TASK TO COMPLETE: Write the records out again, exactly as they stand below.

(Beginning of GIVEN RECORDS)

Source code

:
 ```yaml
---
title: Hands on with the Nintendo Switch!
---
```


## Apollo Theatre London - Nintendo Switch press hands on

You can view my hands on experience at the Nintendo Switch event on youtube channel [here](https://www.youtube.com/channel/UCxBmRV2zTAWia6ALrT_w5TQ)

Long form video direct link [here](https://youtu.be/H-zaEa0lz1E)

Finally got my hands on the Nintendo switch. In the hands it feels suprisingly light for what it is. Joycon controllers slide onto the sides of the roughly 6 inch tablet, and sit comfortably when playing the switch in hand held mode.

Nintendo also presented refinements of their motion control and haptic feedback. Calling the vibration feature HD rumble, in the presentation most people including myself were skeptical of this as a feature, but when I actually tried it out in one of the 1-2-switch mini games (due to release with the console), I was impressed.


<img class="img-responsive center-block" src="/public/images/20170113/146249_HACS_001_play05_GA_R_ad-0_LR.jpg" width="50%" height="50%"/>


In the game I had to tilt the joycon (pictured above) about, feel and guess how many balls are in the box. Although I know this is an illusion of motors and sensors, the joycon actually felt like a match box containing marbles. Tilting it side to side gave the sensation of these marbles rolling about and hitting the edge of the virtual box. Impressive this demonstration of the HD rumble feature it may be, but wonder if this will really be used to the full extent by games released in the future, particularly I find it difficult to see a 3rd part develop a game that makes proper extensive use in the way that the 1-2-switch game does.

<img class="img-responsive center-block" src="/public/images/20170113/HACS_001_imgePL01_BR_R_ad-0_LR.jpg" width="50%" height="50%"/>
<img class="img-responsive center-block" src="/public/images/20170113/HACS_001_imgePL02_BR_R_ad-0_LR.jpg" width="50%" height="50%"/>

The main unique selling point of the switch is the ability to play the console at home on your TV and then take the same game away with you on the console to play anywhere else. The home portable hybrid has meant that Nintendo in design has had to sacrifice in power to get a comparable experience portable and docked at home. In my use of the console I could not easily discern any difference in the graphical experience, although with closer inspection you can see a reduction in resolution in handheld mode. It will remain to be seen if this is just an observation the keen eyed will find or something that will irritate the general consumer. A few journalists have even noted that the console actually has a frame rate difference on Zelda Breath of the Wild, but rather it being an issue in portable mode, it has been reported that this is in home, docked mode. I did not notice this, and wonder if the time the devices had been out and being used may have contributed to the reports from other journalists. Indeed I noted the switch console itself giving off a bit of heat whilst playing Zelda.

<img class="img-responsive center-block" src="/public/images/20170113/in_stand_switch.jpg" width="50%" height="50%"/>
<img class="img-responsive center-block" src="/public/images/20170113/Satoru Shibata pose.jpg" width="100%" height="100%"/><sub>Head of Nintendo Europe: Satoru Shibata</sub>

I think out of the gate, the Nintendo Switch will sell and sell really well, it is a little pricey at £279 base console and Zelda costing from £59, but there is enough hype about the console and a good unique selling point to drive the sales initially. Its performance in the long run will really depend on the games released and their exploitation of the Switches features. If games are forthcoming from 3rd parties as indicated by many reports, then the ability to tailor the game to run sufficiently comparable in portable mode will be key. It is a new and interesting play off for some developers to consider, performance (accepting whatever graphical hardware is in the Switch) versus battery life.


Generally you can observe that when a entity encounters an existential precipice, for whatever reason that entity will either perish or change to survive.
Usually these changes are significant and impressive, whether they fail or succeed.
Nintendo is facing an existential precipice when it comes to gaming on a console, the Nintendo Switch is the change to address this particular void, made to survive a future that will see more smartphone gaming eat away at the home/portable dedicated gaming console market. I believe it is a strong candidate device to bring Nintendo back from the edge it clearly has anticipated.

(End of GIVEN RECORDS)

EXERCISE SOLUTION:
Source code

:
 ```yaml
---
title: Hands on with the Nintendo Switch!
---
```


## Apollo Theatre London - Nintendo Switch press hands on

You can view my hands on experience at the Nintendo Switch event on youtube channel [here](https://www.youtube.com/channel/UCxBmRV2zTAWia6ALrT_w5TQ)

Long form video direct link [here](https://youtu.be/H-zaEa0lz1E)

Finally got my hands on the Nintendo switch. In the hands it feels suprisingly light for what it is. Joycon controllers slide onto the sides of the roughly 6 inch tablet, and sit comfortably when playing the switch in hand held mode.

Nintendo also presented refinements of their motion control and haptic feedback. Calling the vibration feature HD rumble, in the presentation most people including myself were skeptical of this as a feature, but when I actually tried it out in one of the 1-2-switch mini games (due to release with the console), I was impressed.


<img class="img-responsive center-block" src="/public/images/20170113/146249_HACS_001_play05_GA_R_ad-0_LR.jpg" width="50%" height="50%"/>


In the game I had to tilt the joycon (pictured above) about, feel and guess how many balls are in the box. Although I know this is an illusion of motors and sensors, the joycon actually felt like a match box containing marbles. Tilting it side to side gave the sensation of these marbles rolling about and hitting the edge of the virtual box. Impressive this demonstration of the HD rumble feature it may be, but wonder if this will really be used to the full extent by games released in the future, particularly I find it difficult to see a 3rd part develop a game that makes proper extensive use in the way that the 1-2-switch game does.

<img class="img-responsive center-block" src="/public/images/20170113/HACS_001_imgePL01_BR_R_ad-0_LR.jpg" width="50%" height="50%"/>
<img class="img-responsive center-block" src="/public/images/20170113/HACS_001_imgePL02_BR_R_ad-0_LR.jpg" width="50%" height="50%"/>

The main unique selling point of the switch is the ability to play the console at home on your TV and then take the same game away with you on the console to play anywhere else. The home portable hybrid has meant that Nintendo in design has had to sacrifice in power to get a comparable experience portable and docked at home. In my use of the console I could not easily discern any difference in the graphical experience, although with closer inspection you can see a reduction in resolution in handheld mode. It will remain to be seen if this is just an observation the keen eyed will find or something that will irritate the general consumer. A few journalists have even noted that the console actually has a frame rate difference on Zelda Breath of the Wild, but rather it being an issue in portable mode, it has been reported that this is in home, docked mode. I did not notice this, and wonder if the time the devices had been out and being used may have contributed to the reports from other journalists. Indeed I noted the switch console itself giving off a bit of heat whilst playing Zelda.

<img class="img-responsive center-block" src="/public/images/20170113/in_stand_switch.jpg" width="50%" height="50%"/>
<img class="img-responsive center-block" src="/public/images/20170113/Satoru Shibata pose.jpg" width="100%" height="100%"/><sub>Head of Nintendo Europe: Satoru Shibata</sub>

I think out of the gate, the Nintendo Switch will sell and sell really well, it is a little pricey at £279 base console and Zelda costing from £59, but there is enough hype about the console and a good unique selling point to drive the sales initially. Its performance in the long run will really depend on the games released and their exploitation of the Switches features. If games are forthcoming from 3rd parties as indicated by many reports, then the ability to tailor the game to run sufficiently comparable in portable mode will be key. It is a new and interesting play off for some developers to consider, performance (accepting whatever graphical hardware is in the Switch) versus battery life.


Generally you can observe that when a entity encounters an existential precipice, for whatever reason that entity will either perish or change to survive.
Usually these changes are significant and impressive, whether they fail or succeed.
Nintendo is facing an existential precipice when it comes to gaming on a console, the Nintendo Switch is the change to address this particular void, made to survive a future that will see more smartphone gaming eat away at the home/portable dedicated gaming console market. I believe it is a strong candidate device to bring Nintendo back from the edge it clearly has anticipated.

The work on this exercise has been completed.